В Москву вернулся с радостным чувством победителя, шутка ли сказать, такая удача! К сожалению, радость моя была недолгой. Не прошло и двух недель, как меня вызвали в ЦКК. Следователь, довольно жесткий товарищ с бледным лицом аскета, постриженный бобриком, разговаривал со мной как с человеком, совершившим тяжкое преступление.
– Значит, вы не отрицаете факта передачи директору Новороссийского цементного завода значительного количества фондируемого ширпотреба? – спрашивал он меня.
– Не передал, а дал распоряжение отправить, к тому же не директору, а коллективу, – попытался я поправить его. Но напрасно, пропустив мое замечание мимо ушей, он продолжал гнуть свое:
– Итак, вы ему ширпотреб, а он вам цемент, полнейшая анархия…
Мы разговаривали с ним в таком духе целый час и, разумеется, так и не сумели понять друг друга. Конечно, у меня и в мыслях не было сказать ему, что сам нарком в курсе дела. Мы, сотрудники Серго, слишком любили его и никогда ни в чем не подводили. Окончательно убедившись, что мои попытки оправдаться ни к чему не приведут, я встал и, прежде чем уйти, спросил следователя:
– Скажите, пожалуйста, если, конечно, можно, какое наказание ждет меня, если вы действительно считаете, что я виновен?
– Хоть и не полагается, но так и быть, скажу. За грубое нарушение государственной дисциплины, за разбазаривание фондируемого ширпотреба в лучшем случае строгий выговор с предупреждением, снятие с работы и запрещение в течение трех лет занимать ответственные посты. Это мое мнение, – отчеканил он, – в худшем…
Продолжения я не стал выслушивать. И так все было ясно.
В ожидании вызова на заседание парткомиссии я ходил как в воду опущенный, плохо спал, потерял аппетит и похудел до такой степени, что скулы выпирали на лице, а пиджак висел на мне как на вешалке. Не переставая думать о своем положении, искал выход, но так и ничего путного придумать не смог. Наконец решил обратиться к самому Серго.
Помощник наркома Семушкин посмотрел на меня так, словно видел в первый раз.
– Ты что, с луны свалился? Как это я пропущу тебя к Серго без вызова, когда у него каждая минута на счету? – возмутился он.
– Очень важно, необходимо, – бормотал я бессвязно.
То ли мой вид, то ли интонация произвели впечатление, только Семушкин, добрый и отзывчивый, кажется, догадался, что со мной что-то неладно, и предложил явиться к концу рабочего дня, часа в два или в полтретьего.
– Может, появится окошко, и я пропущу тебя, – добавил он.

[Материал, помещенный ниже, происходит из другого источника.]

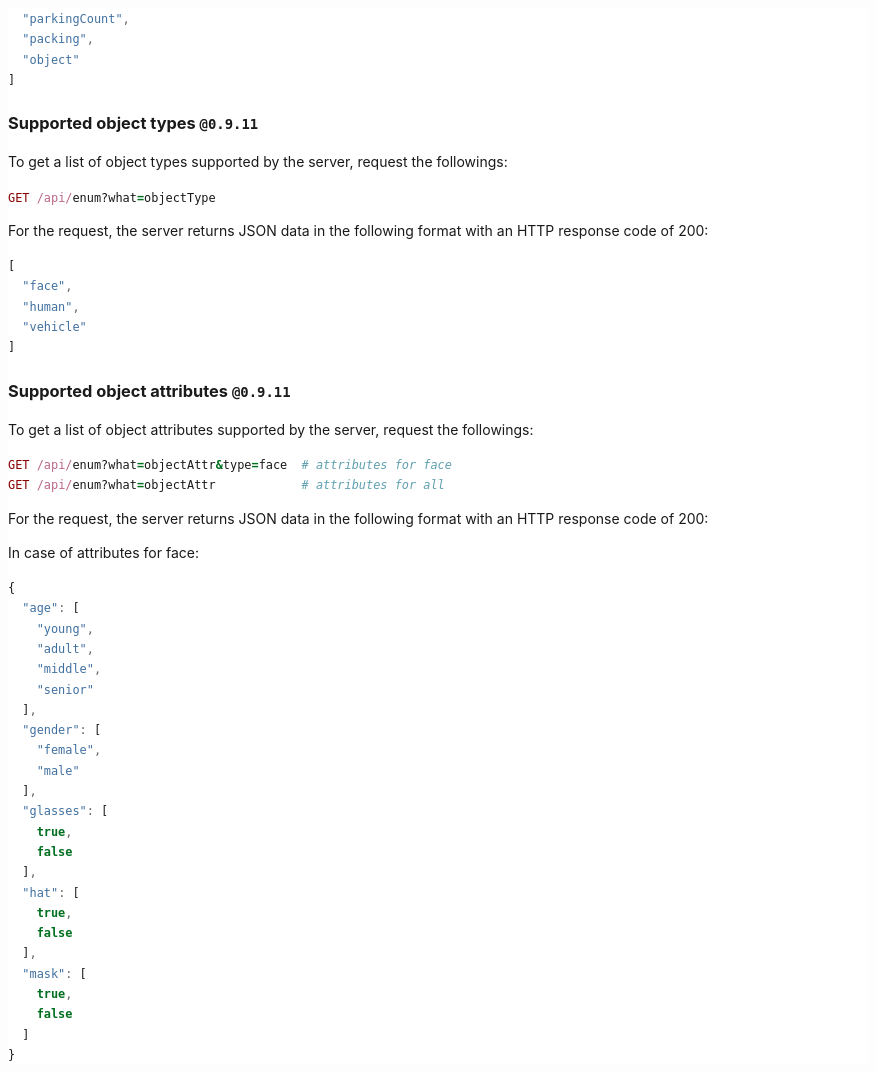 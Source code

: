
 ```jsx
  "parkingCount",
  "packing",
  "object"
]
```

### Supported object types `@0.9.11`
To get a list of object types supported by the server, request the followings:
```ruby
GET /api/enum?what=objectType
```
For the request, the server returns JSON data in the following format with an HTTP response code of 200:
```jsx
[
  "face",
  "human",
  "vehicle"
]
```

### Supported object attributes `@0.9.11`
To get a list of object attributes supported by the server, request the followings:
```ruby
GET /api/enum?what=objectAttr&type=face  # attributes for face
GET /api/enum?what=objectAttr            # attributes for all
```
For the request, the server returns JSON data in the following format with an HTTP response code of 200:

In case of attributes for face:
```jsx
{
  "age": [
    "young",
    "adult",
    "middle",
    "senior"
  ],
  "gender": [
    "female",
    "male"
  ],
  "glasses": [
    true,
    false
  ],
  "hat": [
    true,
    false
  ],
  "mask": [
    true,
    false
  ]
}
```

Ровно в два часа ночи я сидел в приемной. Посетителей было мало, и я начал надеяться, что попаду к Серго.
Серго имел привычку время от времени выходить в приемную и смотреть, кто его ждет. На мое счастье, он вышел и на этот раз. Увидев меня, Серго остановился, спросил:
– А ты что делаешь здесь в такой поздний час?
– У меня к вам неотложное дело, уделите, пожалуйста, минут десять.
– Ладно, скоро освобожусь, приму тебя. – Серго скрылся за массивными дверьми кабинета.
Вскоре я сидел против Серго и, боясь отнять у него много времени, скороговоркой излагал суть своего дела.
– Здорово. Значит, в лучшем случае строгий выговор и снять с работы, – засмеялся Серго и вдруг лицо его преобразилось и стало суровым. – А что ты думаешь, так и надо, работай осторожно, правила и инструкции не нарушай, тогда можешь спать спокойно, никто тебя не тронет, а что план не выполняется, строительство срывается, до этого никому дела нет. – Серго поднял трубку вертушки – правительственного аппарата – и набрал номер.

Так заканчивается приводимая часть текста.